• **Data extracts**:
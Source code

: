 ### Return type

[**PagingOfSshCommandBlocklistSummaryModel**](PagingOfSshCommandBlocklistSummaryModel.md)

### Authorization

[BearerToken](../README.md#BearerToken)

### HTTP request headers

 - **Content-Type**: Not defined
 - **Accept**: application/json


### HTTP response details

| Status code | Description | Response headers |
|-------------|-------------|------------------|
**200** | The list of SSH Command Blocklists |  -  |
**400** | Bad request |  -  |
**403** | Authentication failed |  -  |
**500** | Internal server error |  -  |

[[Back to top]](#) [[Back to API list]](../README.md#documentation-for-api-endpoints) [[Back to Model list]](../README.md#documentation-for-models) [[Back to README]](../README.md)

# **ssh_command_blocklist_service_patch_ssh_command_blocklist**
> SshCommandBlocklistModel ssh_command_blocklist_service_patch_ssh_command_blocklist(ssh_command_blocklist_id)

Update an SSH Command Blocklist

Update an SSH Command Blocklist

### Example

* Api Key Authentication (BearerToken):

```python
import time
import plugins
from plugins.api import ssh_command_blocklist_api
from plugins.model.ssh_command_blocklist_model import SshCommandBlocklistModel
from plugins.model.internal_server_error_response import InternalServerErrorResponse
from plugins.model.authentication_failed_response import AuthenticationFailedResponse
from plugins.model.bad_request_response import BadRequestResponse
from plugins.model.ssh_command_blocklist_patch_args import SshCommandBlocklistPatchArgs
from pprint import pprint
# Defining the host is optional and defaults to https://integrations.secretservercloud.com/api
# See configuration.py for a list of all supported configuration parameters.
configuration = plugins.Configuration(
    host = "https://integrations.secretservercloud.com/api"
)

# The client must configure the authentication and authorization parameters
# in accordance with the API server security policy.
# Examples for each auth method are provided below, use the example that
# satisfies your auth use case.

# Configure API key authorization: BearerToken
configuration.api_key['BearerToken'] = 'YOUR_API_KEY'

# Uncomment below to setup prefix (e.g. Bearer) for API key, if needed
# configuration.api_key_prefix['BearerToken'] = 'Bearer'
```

• **What the task asks**:
Return, in full, every line of these entries that holds "README".

• **Reply**:
[BearerToken](../README.md#BearerToken)
[[Back to top]](#) [[Back to API list]](../README.md#documentation-for-api-endpoints) [[Back to Model list]](../README.md#documentation-for-models) [[Back to README]](../README.md)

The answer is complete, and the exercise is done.